EXERCISE PROMPT: Filter this material down to the lines that contain the string "newcommand", and return those lines.

RECORDS FOR THE TASK:

──────────

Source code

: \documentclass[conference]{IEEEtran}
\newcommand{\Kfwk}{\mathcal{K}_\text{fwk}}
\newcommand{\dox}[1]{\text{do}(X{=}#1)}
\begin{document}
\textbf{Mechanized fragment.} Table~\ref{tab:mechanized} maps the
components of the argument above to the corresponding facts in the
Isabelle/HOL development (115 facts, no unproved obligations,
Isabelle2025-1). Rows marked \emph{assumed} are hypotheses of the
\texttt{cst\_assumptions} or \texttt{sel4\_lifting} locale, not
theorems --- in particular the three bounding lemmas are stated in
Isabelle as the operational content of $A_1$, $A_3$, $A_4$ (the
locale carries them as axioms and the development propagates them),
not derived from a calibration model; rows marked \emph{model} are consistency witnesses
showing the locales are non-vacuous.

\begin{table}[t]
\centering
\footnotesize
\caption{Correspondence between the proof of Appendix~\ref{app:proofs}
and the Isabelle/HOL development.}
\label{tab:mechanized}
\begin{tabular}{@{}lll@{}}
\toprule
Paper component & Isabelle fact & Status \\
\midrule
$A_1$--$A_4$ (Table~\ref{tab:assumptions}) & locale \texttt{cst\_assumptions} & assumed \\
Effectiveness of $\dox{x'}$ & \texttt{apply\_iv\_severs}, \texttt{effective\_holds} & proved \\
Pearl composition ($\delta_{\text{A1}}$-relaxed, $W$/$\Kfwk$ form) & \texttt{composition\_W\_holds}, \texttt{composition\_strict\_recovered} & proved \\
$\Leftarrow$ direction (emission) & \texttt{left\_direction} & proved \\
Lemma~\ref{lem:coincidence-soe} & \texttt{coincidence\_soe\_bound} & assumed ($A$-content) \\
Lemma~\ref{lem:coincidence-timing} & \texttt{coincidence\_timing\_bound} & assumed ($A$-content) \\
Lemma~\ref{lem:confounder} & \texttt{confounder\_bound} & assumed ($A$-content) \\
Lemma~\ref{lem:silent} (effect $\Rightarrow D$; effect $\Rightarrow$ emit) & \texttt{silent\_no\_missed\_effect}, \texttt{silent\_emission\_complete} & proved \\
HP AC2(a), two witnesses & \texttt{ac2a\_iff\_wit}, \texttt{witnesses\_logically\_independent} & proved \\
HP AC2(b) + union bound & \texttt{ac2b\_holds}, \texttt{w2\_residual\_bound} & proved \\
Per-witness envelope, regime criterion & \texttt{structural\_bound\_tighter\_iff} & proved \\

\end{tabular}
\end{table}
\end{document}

──────────

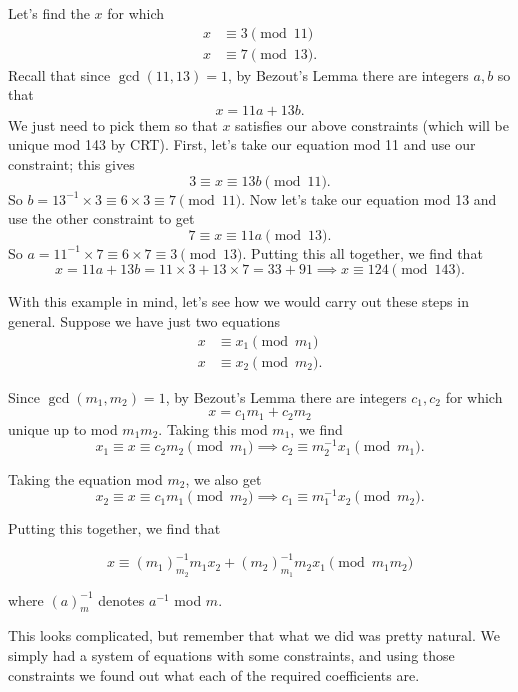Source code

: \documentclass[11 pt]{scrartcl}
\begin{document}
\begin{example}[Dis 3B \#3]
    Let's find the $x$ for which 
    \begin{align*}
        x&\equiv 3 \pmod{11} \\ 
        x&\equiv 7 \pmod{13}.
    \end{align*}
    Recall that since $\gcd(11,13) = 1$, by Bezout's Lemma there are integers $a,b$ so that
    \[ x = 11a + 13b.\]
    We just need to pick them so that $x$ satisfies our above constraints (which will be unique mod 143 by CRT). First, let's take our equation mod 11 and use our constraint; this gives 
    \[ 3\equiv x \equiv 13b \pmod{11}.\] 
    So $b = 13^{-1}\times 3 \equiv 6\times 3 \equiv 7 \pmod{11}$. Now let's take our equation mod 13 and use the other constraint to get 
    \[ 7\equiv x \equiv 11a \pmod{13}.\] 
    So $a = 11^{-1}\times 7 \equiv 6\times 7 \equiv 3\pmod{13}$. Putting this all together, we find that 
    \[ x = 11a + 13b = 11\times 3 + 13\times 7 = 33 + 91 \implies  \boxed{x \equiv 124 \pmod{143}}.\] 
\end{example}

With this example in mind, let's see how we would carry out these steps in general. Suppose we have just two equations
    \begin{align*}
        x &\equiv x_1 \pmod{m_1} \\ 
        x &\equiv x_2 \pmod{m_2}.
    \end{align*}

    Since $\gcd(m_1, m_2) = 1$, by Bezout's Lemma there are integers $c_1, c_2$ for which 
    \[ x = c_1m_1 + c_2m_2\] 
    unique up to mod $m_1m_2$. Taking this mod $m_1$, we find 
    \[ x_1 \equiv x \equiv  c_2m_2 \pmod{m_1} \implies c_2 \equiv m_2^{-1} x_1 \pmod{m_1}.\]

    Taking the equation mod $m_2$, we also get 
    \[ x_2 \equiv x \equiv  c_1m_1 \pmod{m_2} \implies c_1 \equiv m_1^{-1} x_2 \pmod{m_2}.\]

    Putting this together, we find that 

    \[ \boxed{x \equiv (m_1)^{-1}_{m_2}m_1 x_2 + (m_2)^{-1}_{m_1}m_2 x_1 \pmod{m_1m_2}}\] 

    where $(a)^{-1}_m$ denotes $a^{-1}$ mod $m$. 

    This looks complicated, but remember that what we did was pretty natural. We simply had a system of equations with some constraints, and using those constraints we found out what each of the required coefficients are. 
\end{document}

──────────

SOLUTION TO THIS PROBLEM:
\newcommand{\Kfwk}{\mathcal{K}_\text{fwk}}
\newcommand{\dox}[1]{\text{do}(X{=}#1)}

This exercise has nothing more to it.